> **About this exercise**
Read through the entries below and return each line with the word "tests".

> **Provided material**
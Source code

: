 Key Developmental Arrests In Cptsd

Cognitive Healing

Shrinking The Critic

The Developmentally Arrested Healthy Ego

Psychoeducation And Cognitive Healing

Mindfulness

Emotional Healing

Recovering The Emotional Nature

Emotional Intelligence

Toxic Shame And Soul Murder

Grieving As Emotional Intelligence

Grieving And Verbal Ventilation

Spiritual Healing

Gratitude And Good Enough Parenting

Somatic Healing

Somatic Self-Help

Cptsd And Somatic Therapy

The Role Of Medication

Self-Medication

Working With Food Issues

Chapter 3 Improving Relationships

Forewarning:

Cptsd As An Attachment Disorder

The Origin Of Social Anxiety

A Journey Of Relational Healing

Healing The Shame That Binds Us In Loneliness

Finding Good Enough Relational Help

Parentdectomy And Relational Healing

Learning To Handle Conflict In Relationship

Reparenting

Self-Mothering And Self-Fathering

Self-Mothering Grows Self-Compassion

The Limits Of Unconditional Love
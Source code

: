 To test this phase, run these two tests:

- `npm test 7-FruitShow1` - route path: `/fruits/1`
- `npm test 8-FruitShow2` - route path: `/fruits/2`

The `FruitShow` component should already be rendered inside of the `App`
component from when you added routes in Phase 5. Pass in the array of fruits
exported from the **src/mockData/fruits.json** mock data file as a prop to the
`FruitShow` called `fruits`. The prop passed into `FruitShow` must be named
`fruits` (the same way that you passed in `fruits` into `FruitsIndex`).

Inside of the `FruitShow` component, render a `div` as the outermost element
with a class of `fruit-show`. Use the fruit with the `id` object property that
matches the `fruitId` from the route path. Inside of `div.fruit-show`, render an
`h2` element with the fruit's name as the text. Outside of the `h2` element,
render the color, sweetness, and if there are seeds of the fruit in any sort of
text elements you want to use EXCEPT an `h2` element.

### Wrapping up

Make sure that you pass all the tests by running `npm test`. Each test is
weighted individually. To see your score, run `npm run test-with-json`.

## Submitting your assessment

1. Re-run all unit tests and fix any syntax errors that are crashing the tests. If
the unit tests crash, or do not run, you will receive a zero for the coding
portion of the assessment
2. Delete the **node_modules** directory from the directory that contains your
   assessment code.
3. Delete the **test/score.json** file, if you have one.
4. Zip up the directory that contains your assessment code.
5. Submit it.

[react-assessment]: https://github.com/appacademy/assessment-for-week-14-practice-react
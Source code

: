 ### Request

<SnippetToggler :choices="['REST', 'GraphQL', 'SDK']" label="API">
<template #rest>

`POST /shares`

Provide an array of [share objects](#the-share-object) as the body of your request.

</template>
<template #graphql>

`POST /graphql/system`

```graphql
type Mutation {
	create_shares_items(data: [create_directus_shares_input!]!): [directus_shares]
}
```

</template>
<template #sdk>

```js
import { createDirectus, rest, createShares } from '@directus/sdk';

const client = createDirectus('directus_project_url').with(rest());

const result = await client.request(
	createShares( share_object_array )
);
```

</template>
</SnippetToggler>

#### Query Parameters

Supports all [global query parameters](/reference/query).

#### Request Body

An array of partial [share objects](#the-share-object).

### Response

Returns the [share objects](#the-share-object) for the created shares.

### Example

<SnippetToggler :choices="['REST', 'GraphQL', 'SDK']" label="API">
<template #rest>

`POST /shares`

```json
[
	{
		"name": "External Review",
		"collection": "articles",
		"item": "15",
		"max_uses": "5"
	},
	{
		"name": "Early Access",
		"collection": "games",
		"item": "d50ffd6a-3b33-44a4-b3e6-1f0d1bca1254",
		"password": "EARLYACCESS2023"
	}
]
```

> **Response**
: To test this phase, run these two tests:
Make sure that you pass all the tests by running `npm test`. Each test is
1. Re-run all unit tests and fix any syntax errors that are crashing the tests. If
the unit tests crash, or do not run, you will receive a zero for the coding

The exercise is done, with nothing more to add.